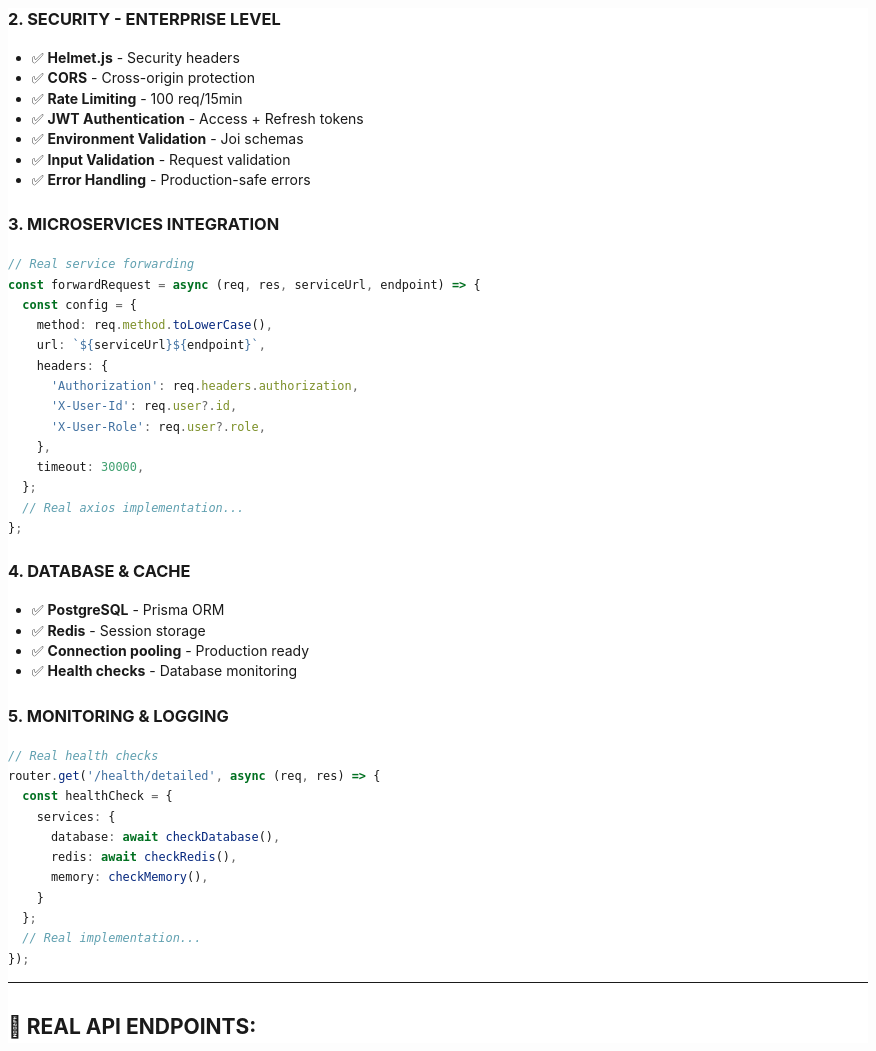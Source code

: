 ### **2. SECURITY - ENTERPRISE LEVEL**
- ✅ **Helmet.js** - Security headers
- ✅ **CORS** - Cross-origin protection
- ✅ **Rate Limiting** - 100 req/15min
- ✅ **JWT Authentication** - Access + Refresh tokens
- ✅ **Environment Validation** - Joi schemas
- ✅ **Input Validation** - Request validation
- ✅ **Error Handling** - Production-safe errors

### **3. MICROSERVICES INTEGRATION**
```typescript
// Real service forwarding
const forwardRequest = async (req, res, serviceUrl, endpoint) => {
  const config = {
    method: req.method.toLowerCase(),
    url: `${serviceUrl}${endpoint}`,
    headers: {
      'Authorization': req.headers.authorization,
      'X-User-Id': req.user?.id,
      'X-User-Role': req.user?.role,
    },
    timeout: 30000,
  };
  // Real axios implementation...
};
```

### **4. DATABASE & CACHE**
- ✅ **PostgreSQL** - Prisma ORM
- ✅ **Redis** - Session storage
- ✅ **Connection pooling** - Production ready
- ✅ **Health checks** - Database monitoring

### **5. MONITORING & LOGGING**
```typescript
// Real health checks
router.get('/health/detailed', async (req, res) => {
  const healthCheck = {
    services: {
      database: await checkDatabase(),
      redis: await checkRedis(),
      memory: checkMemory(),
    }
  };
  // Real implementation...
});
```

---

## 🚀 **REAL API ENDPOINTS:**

Brief
Select and copy every line of the material that holds the string "const".

Written solution
const forwardRequest = async (req, res, serviceUrl, endpoint) => {
  const config = {
  const healthCheck = {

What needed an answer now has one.